If there is a need to change the DB_INSERT_POOL_WORKERS
or DB_INSERT_POOL_CHUNK_SIZE
for the service, run:
su - lastfm -c 'DB_INSERT_POOL_WORKERS=10 DB_INSERT_POOL_CHUNK_SIZE=5 make -C lastfm-log-analysis stop start test'
These environment variables control the how many connections there will be to MySQL at once, and how many rows of the uploaded dataset file will be handled (inserted into MySQL) by a single worker. The default value is 50 for both of these variables.

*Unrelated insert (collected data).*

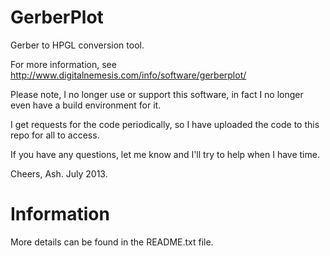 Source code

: GerberPlot
==========

Gerber to HPGL conversion tool.

For more information, see 
http://www.digitalnemesis.com/info/software/gerberplot/

Please note, I no longer use or support this software, in fact
I no longer even have a build environment for it.

I get requests for the code periodically, so I have uploaded the 
code to this repo for all to access.

If you have any questions, let me know and I'll try to help when
I have time.

Cheers,
Ash. July 2013.

Information
===========

More details can be found in the README.txt file. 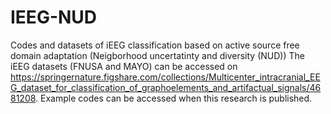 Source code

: # IEEG-NUD
Codes and datasets of iEEG classification based on active source free domain adaptation (Neigborhood uncertatinty and diversity (NUD))
The iEEG datasets (FNUSA and MAYO) can be accessed on https://springernature.figshare.com/collections/Multicenter_intracranial_EEG_dataset_for_classification_of_graphoelements_and_artifactual_signals/4681208.
Example codes can be accessed when this research is published.
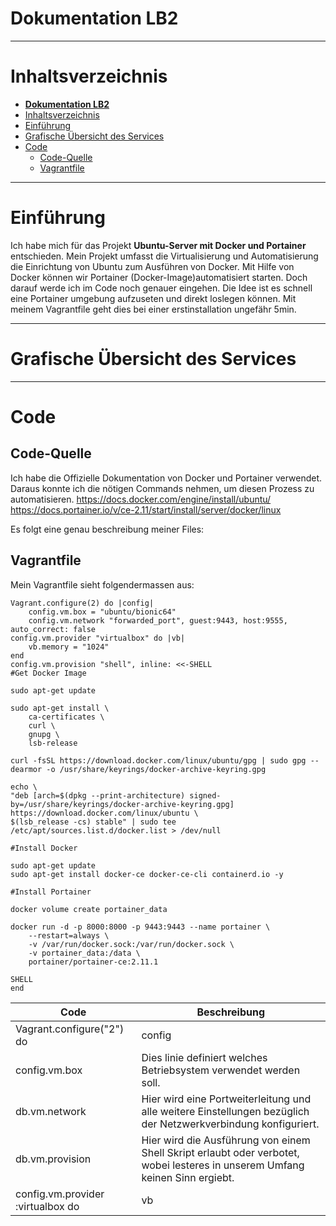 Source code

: # **Dokumentation LB2**

---

# Inhaltsverzeichnis

- [**Dokumentation LB2**](#dokumentation-lb2)
- [Inhaltsverzeichnis](#inhaltsverzeichnis)
- [Einführung](#einführung)
- [Grafische Übersicht des Services](#grafische-übersicht-des-services)
- [Code](#code)
	- [Code-Quelle](#code-quelle)
	- [Vagrantfile](#vagrantfile)

---

# Einführung

Ich habe mich für das Projekt **Ubuntu-Server mit Docker und Portainer** entschieden.
Mein Projekt umfasst die Virtualisierung und Automatisierung die Einrichtung von Ubuntu zum 
Ausführen von Docker. Mit Hilfe von Docker können wir Portainer (Docker-Image)automatisiert starten. Doch darauf werde ich im Code noch genauer eingehen. 
Die Idee ist es schnell eine Portainer umgebung aufzuseten und direkt loslegen können. Mit meinem Vagrantfile geht dies bei einer erstinstallation ungefähr 5min. 

---
<a name="grafische"></a>
# Grafische Übersicht des Services

---

# Code

## Code-Quelle

Ich habe die Offizielle Dokumentation von Docker und Portainer verwendet. Daraus konnte ich die nötigen Commands nehmen, um diesen Prozess zu automatisieren. 
https://docs.docker.com/engine/install/ubuntu/
https://docs.portainer.io/v/ce-2.11/start/install/server/docker/linux

Es folgt eine genau beschreibung meiner Files:

## Vagrantfile

Mein Vagrantfile sieht folgendermassen aus:


	Vagrant.configure(2) do |config|
		config.vm.box = "ubuntu/bionic64"
		config.vm.network "forwarded_port", guest:9443, host:9555, auto_correct: false  
	config.vm.provider "virtualbox" do |vb|
		vb.memory = "1024"
	end
	config.vm.provision "shell", inline: <<-SHELL
	#Get Docker Image

	sudo apt-get update

	sudo apt-get install \
		ca-certificates \
		curl \
		gnupg \
		lsb-release

	curl -fsSL https://download.docker.com/linux/ubuntu/gpg | sudo gpg --dearmor -o /usr/share/keyrings/docker-archive-keyring.gpg

	echo \
	"deb [arch=$(dpkg --print-architecture) signed-by=/usr/share/keyrings/docker-archive-keyring.gpg] https://download.docker.com/linux/ubuntu \
	$(lsb_release -cs) stable" | sudo tee /etc/apt/sources.list.d/docker.list > /dev/null

	#Install Docker

	sudo apt-get update
	sudo apt-get install docker-ce docker-ce-cli containerd.io -y

	#Install Portainer

	docker volume create portainer_data

	docker run -d -p 8000:8000 -p 9443:9443 --name portainer \
		--restart=always \
		-v /var/run/docker.sock:/var/run/docker.sock \
		-v portainer_data:/data \
		portainer/portainer-ce:2.11.1
	
	SHELL
	end




| Code| Beschreibung|
| --------------| -----------------|
| Vagrant.configure("2") do |config| | Diese Zeile im Code beschreibt die API Version. |
| config.vm.box | Dies linie definiert welches Betriebsystem verwendet werden soll. |
| db.vm.network | Hier wird eine Portweiterleitung und alle weitere Einstellungen bezüglich der Netzwerkverbindung konfiguriert. |
| db.vm.provision | Hier wird die Ausführung von einem Shell Skript erlaubt oder verbotet, wobei lesteres in unserem Umfang keinen Sinn ergiebt. |
| config.vm.provider :virtualbox do |vb| | Hier entscheiden wir uns für einen Hypervisor der unser VM beherbergt. Zudem können wir noch Ressourcen zuteilen. |


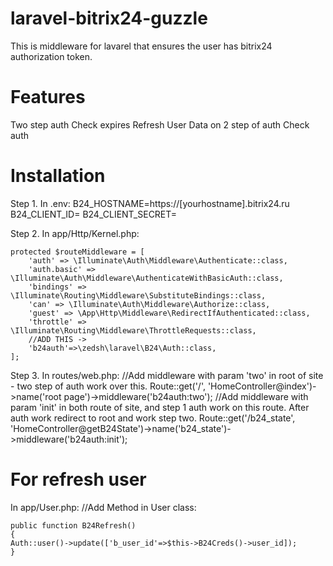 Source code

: # laravel-bitrix24-guzzle
This is middleware for lavarel that ensures the user has bitrix24 authorization token.

# Features
Two step auth
Check expires
Refresh User Data on 2 step of auth
Check auth


# Installation
Step 1.
In .env:
B24_HOSTNAME=https://[yourhostname].bitrix24.ru
B24_CLIENT_ID=
B24_CLIENT_SECRET=

Step 2.
In app/Http/Kernel.php:

    protected $routeMiddleware = [
        'auth' => \Illuminate\Auth\Middleware\Authenticate::class,
        'auth.basic' => \Illuminate\Auth\Middleware\AuthenticateWithBasicAuth::class,
        'bindings' => \Illuminate\Routing\Middleware\SubstituteBindings::class,
        'can' => \Illuminate\Auth\Middleware\Authorize::class,
        'guest' => \App\Http\Middleware\RedirectIfAuthenticated::class,
        'throttle' => \Illuminate\Routing\Middleware\ThrottleRequests::class,
        //ADD THIS ->
        'b24auth'=>\zedsh\laravel\B24\Auth::class,
    ];


Step 3.
In routes/web.php:
//Add middleware with param 'two' in root of site - two step of auth work over this.
Route::get('/', 'HomeController@index')->name('root page')->middleware('b24auth:two');
//Add middleware with param 'init' in both route of site, and step 1 auth work on this route. After auth work redirect to root and work step two.
Route::get('/b24_state', 'HomeController@getB24State')->name('b24_state')->middleware('b24auth:init');


# For refresh user 
In app/User.php:
//Add Method in User class:

    public function B24Refresh()
    {
    Auth::user()->update(['b_user_id'=>$this->B24Creds()->user_id]);
    }

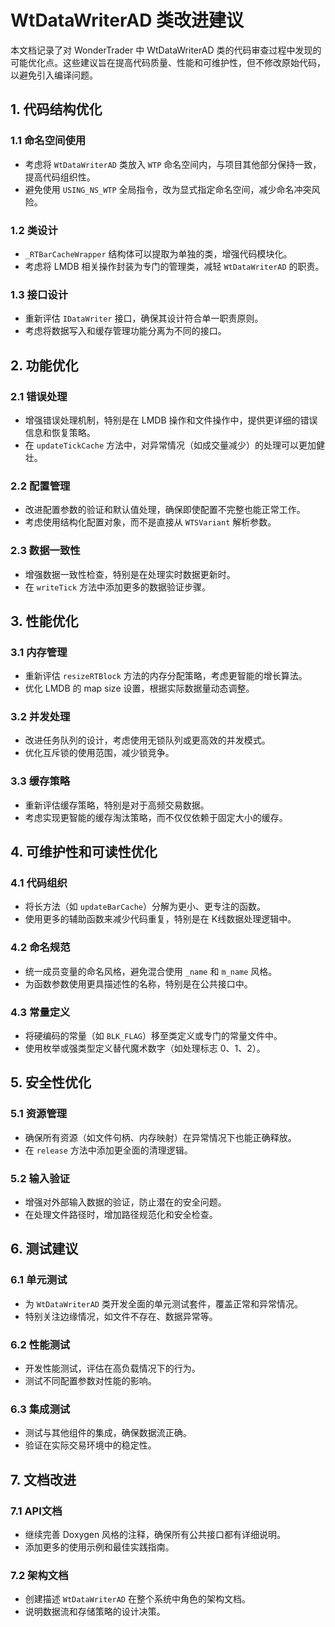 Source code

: # WtDataWriterAD 类改进建议

本文档记录了对 WonderTrader 中 WtDataWriterAD 类的代码审查过程中发现的可能优化点。这些建议旨在提高代码质量、性能和可维护性，但不修改原始代码，以避免引入编译问题。

## 1. 代码结构优化

### 1.1 命名空间使用
- 考虑将 `WtDataWriterAD` 类放入 `WTP` 命名空间内，与项目其他部分保持一致，提高代码组织性。
- 避免使用 `USING_NS_WTP` 全局指令，改为显式指定命名空间，减少命名冲突风险。

### 1.2 类设计
- `_RTBarCacheWrapper` 结构体可以提取为单独的类，增强代码模块化。
- 考虑将 LMDB 相关操作封装为专门的管理类，减轻 `WtDataWriterAD` 的职责。

### 1.3 接口设计
- 重新评估 `IDataWriter` 接口，确保其设计符合单一职责原则。
- 考虑将数据写入和缓存管理功能分离为不同的接口。

## 2. 功能优化

### 2.1 错误处理
- 增强错误处理机制，特别是在 LMDB 操作和文件操作中，提供更详细的错误信息和恢复策略。
- 在 `updateTickCache` 方法中，对异常情况（如成交量减少）的处理可以更加健壮。

### 2.2 配置管理
- 改进配置参数的验证和默认值处理，确保即使配置不完整也能正常工作。
- 考虑使用结构化配置对象，而不是直接从 `WTSVariant` 解析参数。

### 2.3 数据一致性
- 增强数据一致性检查，特别是在处理实时数据更新时。
- 在 `writeTick` 方法中添加更多的数据验证步骤。

## 3. 性能优化

### 3.1 内存管理
- 重新评估 `resizeRTBlock` 方法的内存分配策略，考虑更智能的增长算法。
- 优化 LMDB 的 map size 设置，根据实际数据量动态调整。

### 3.2 并发处理
- 改进任务队列的设计，考虑使用无锁队列或更高效的并发模式。
- 优化互斥锁的使用范围，减少锁竞争。

### 3.3 缓存策略
- 重新评估缓存策略，特别是对于高频交易数据。
- 考虑实现更智能的缓存淘汰策略，而不仅仅依赖于固定大小的缓存。

## 4. 可维护性和可读性优化

### 4.1 代码组织
- 将长方法（如 `updateBarCache`）分解为更小、更专注的函数。
- 使用更多的辅助函数来减少代码重复，特别是在 K线数据处理逻辑中。

### 4.2 命名规范
- 统一成员变量的命名风格，避免混合使用 `_name` 和 `m_name` 风格。
- 为函数参数使用更具描述性的名称，特别是在公共接口中。

### 4.3 常量定义
- 将硬编码的常量（如 `BLK_FLAG`）移至类定义或专门的常量文件中。
- 使用枚举或强类型定义替代魔术数字（如处理标志 0、1、2）。

## 5. 安全性优化

### 5.1 资源管理
- 确保所有资源（如文件句柄、内存映射）在异常情况下也能正确释放。
- 在 `release` 方法中添加更全面的清理逻辑。

### 5.2 输入验证
- 增强对外部输入数据的验证，防止潜在的安全问题。
- 在处理文件路径时，增加路径规范化和安全检查。

## 6. 测试建议

### 6.1 单元测试
- 为 `WtDataWriterAD` 类开发全面的单元测试套件，覆盖正常和异常情况。
- 特别关注边缘情况，如文件不存在、数据异常等。

### 6.2 性能测试
- 开发性能测试，评估在高负载情况下的行为。
- 测试不同配置参数对性能的影响。

### 6.3 集成测试
- 测试与其他组件的集成，确保数据流正确。
- 验证在实际交易环境中的稳定性。

## 7. 文档改进

### 7.1 API文档
- 继续完善 Doxygen 风格的注释，确保所有公共接口都有详细说明。
- 添加更多的使用示例和最佳实践指南。

### 7.2 架构文档
- 创建描述 `WtDataWriterAD` 在整个系统中角色的架构文档。
- 说明数据流和存储策略的设计决策。
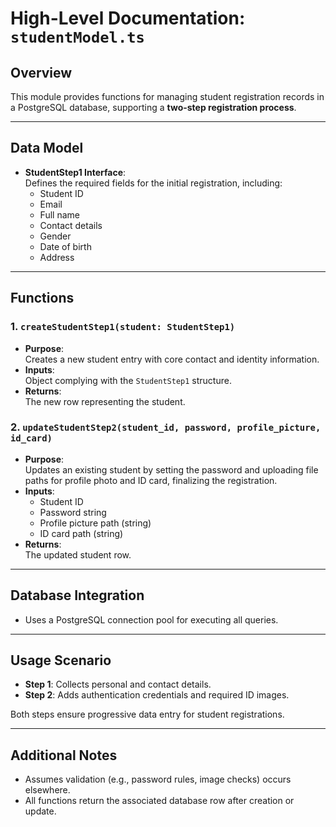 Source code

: # High-Level Documentation: `studentModel.ts`

## Overview

This module provides functions for managing student registration records in a PostgreSQL database, supporting a **two-step registration process**.

---

## Data Model

- **StudentStep1 Interface**:  
  Defines the required fields for the initial registration, including:
  - Student ID
  - Email
  - Full name
  - Contact details
  - Gender
  - Date of birth
  - Address

---

## Functions

### 1. `createStudentStep1(student: StudentStep1)`

- **Purpose**:  
  Creates a new student entry with core contact and identity information.
- **Inputs**:  
  Object complying with the `StudentStep1` structure.
- **Returns**:  
  The new row representing the student.

### 2. `updateStudentStep2(student_id, password, profile_picture, id_card)`

- **Purpose**:  
  Updates an existing student by setting the password and uploading file paths for profile photo and ID card, finalizing the registration.
- **Inputs**:  
  - Student ID
  - Password string
  - Profile picture path (string)
  - ID card path (string)
- **Returns**:  
  The updated student row.

---

## Database Integration

- Uses a PostgreSQL connection pool for executing all queries.

---

## Usage Scenario

- **Step 1**: Collects personal and contact details.
- **Step 2**: Adds authentication credentials and required ID images.

Both steps ensure progressive data entry for student registrations.

---

## Additional Notes

- Assumes validation (e.g., password rules, image checks) occurs elsewhere.
- All functions return the associated database row after creation or update. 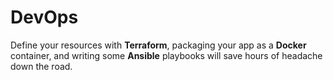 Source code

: # DevOps

Define your resources with **Terraform**, packaging your app as a **Docker** container, and writing some **Ansible** playbooks will save hours of headache down the road.
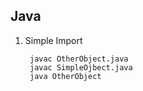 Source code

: <!-- Java -->
## Java ##

1. Simple Import

        javac OtherObject.java
        javac SimpleOjbect.java
        java OtherObject

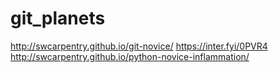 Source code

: # git_planets
http://swcarpentry.github.io/git-novice/
https://inter.fyi/0PVR4
http://swcarpentry.github.io/python-novice-inflammation/
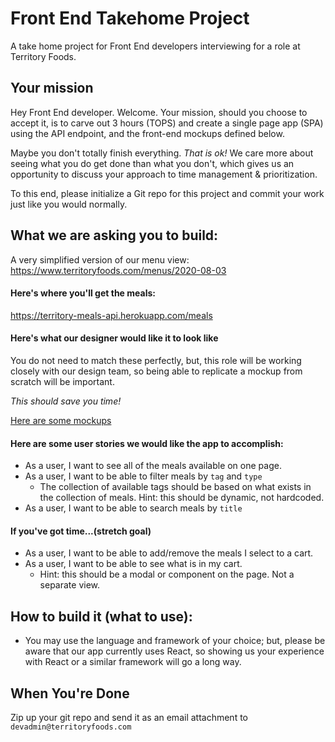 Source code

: # Front End Takehome Project
A take home project for Front End developers interviewing for a role at Territory Foods.

## Your mission
Hey Front End developer. Welcome. Your mission, should you choose to accept it, is to carve out 3 hours (TOPS) and create a single page app (SPA) using the API endpoint, and the front-end mockups defined below.

Maybe you don't totally finish everything. _That is ok!_ We care more about seeing what you do get done than what you don't, which gives us an opportunity to discuss your approach to time management & prioritization.

To this end, please initialize a Git repo for this project and commit your work just like you would normally.

## What we are asking you to build:
A very simplified version of our menu view: https://www.territoryfoods.com/menus/2020-08-03

#### Here's where you'll get the meals:
https://territory-meals-api.herokuapp.com/meals

#### Here's what our designer would like it to look like
You do not need to match these perfectly, but, this role will be working closely with our design team, so being able to replicate a mockup from scratch will be important.

_This should save you time!_

[Here are some mockups](https://www.figma.com/file/xGLKFAHDKoEODwpYPWQPoj/Code-Challenge?node-id=2%3A904)

#### Here are some user stories we would like the app to accomplish:
 - As a user, I want to see all of the meals available on one page.
 - As a user, I want to be able to filter meals by `tag` and `type`
   - The collection of available tags should be based on what exists in the collection of meals. Hint: this should be dynamic, not hardcoded.
 - As a user, I want to be able to search meals by `title`

#### If you've got time...(stretch goal)
 - As a user, I want to be able to add/remove the meals I select to a cart.
 - As a user, I want to be able to see what is in my cart.
   - Hint: this should be a modal or component on the page. Not a separate view.
   
## How to build it (what to use):
 - You may use the language and framework of your choice; but, please be aware that our app currently uses React, so showing us your experience with React or a similar framework will go a long way.

## When You're Done
Zip up your git repo and send it as an email attachment to `devadmin@territoryfoods.com`
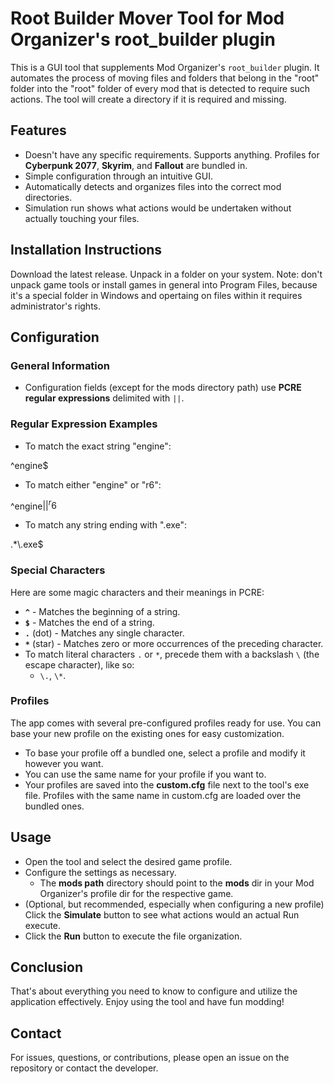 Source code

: # Root Builder Mover Tool for Mod Organizer's root_builder plugin

This is a GUI tool that supplements Mod Organizer's `root_builder` plugin. It automates the process of moving files and folders that belong in the "root" folder into the "root" folder of every mod that is detected to require such actions. The tool will create a directory if it is required and missing.

## Features

- Doesn't have any specific requirements. Supports anything. Profiles for **Cyberpunk 2077**, **Skyrim**, and **Fallout** are bundled in.
- Simple configuration through an intuitive GUI.
- Automatically detects and organizes files into the correct mod directories.
- Simulation run shows what actions would be undertaken without actually touching your files.

## Installation Instructions

Download the latest release.
Unpack in a folder on your system.
Note: don't unpack game tools or install games in general into Program Files, because it's a special folder in Windows and opertaing on files within it requires administrator's rights.

## Configuration

### General Information

- Configuration fields (except for the mods directory path) use **PCRE regular expressions** delimited with `||`.

### Regular Expression Examples

- To match the exact string "engine": 

^engine$

- To match either "engine" or "r6": 

^engine$||^r6$

- To match any string ending with ".exe": 

.*\\.exe$


### Special Characters

Here are some magic characters and their meanings in PCRE:

- **`^`** - Matches the beginning of a string.
- **`$`** - Matches the end of a string.
- **`.`** (dot) - Matches any single character.
- **`*`** (star) - Matches zero or more occurrences of the preceding character.
- To match literal characters `.` or `*`, precede them with a backslash `\` (the escape character), like so:
  - `\.`, `\*`.

### Profiles

The app comes with several pre-configured profiles ready for use. You can base your new profile on the existing ones for easy customization.
- To base your profile off a bundled one, select a profile and modify it however you want.
- You can use the same name for your profile if you want to.
- Your profiles are saved into the **custom.cfg** file next to the tool's exe file. Profiles with the same name in custom.cfg are loaded over the bundled ones.

## Usage

- Open the tool and select the desired game profile.
- Configure the settings as necessary.
  - The **mods path** directory should point to the **mods** dir in your Mod Organizer's profile dir for the respective game.
- (Optional, but recommended, especially when configuring a new profile) Click the **Simulate** button to see what actions would an actual Run execute.
- Click the **Run** button to execute the file organization.

## Conclusion

That's about everything you need to know to configure and utilize the application effectively. Enjoy using the tool and have fun modding!

## Contact

For issues, questions, or contributions, please open an issue on the repository or contact the developer.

Once we have the service running inside docker, we can start sending REST requests to it from the host OS as well. To test this, simply run (from the folder on the host machine, where the git repo was originally cloned to):
make test
One can change the top n users, songs, sessions to be responded back with, by setting the TOP_N
env. var.:
TOP_N=5 make test
To run with the lastfm dataset, specify the file path in the DATASET_PATH
environment variable and
run the same make target:
DATASET_PATH=~/lastfm-dataset-1K/userid-timestamp-artid-artname-traid-traname.tsv make test
There is web-server accepting HTTP request in a RESTful fashion. One can POST or DELETE a log Resource, GET various analytical Resources. The data-set POSTed to the web-server is inserted into a Relational Database in chunks and in parallel. The analytical queries were translated into SQL queries, so that the Database can provide the answers. The web-server and the database run on the same machine. As a result they can simply connect through a unix file socket. Both the web-server and the database run in their own separated environments. As it was unknown on what OS this service as a whole were run later, I have provided a way to build and start a virtual machine, housing both web- and database- servers. This should also reduce problems due to dependencies or due to different OS versions, configurations.
First I've read about how to solve the task using a MapReduce framework. I've found out that Spark and Cassandra would be an interesting combination. I've found that while there is python flavored Spark shell, due to integration issues into a web service, Scala is the only real choice for PL. The most promising RESTful web-server I've found implemented is Scala was Play. If I've had some experience in Scala, I'd gone with those Frameworks: Play, Spark and possibly Cassandra.
However, after 2 days of research, I was afraid to run out of time for this exercise.
I decided to go with technologies I am familiar with and know can do some of the tasks done.
These technologies were Python and MySQL.
I knew that there might be problems installing a MySQL database,
so I've added OS virtualization, Docker to the mix.
All of these 3 technologies are integrated into Makefiles.
make
is the most common build tool and anyone can use it.
It nicely tides everything together into Continuous Integration workflow.
MySQL and Relational databases are clearly not a viable solution for Log Analysis. This solution only work for a single log file structure and a single user. Multiple users can query the same log dataset, but they cannot have separate datasets to work with. This feature could be added by separating schemas for each analyser/user.
There is bug in the way sessions are identified. I ran out of time to fix this. So task no 4 is incomplete, as the response will probably be incorrect.
Populating the database is slow, even with concurrent writers.
Importing the big ~2M lines dataset resulted in memory issues when running inside docker. So, as a quick guess, I've halfed the default number of workers and chunk size.
I feel this is a very rudimentary solution of the task. I've honestly under estimated the complexity of the task and probably spent to much time on researching how to attack it. Either that or I have over complicated it and have done things were not necessary.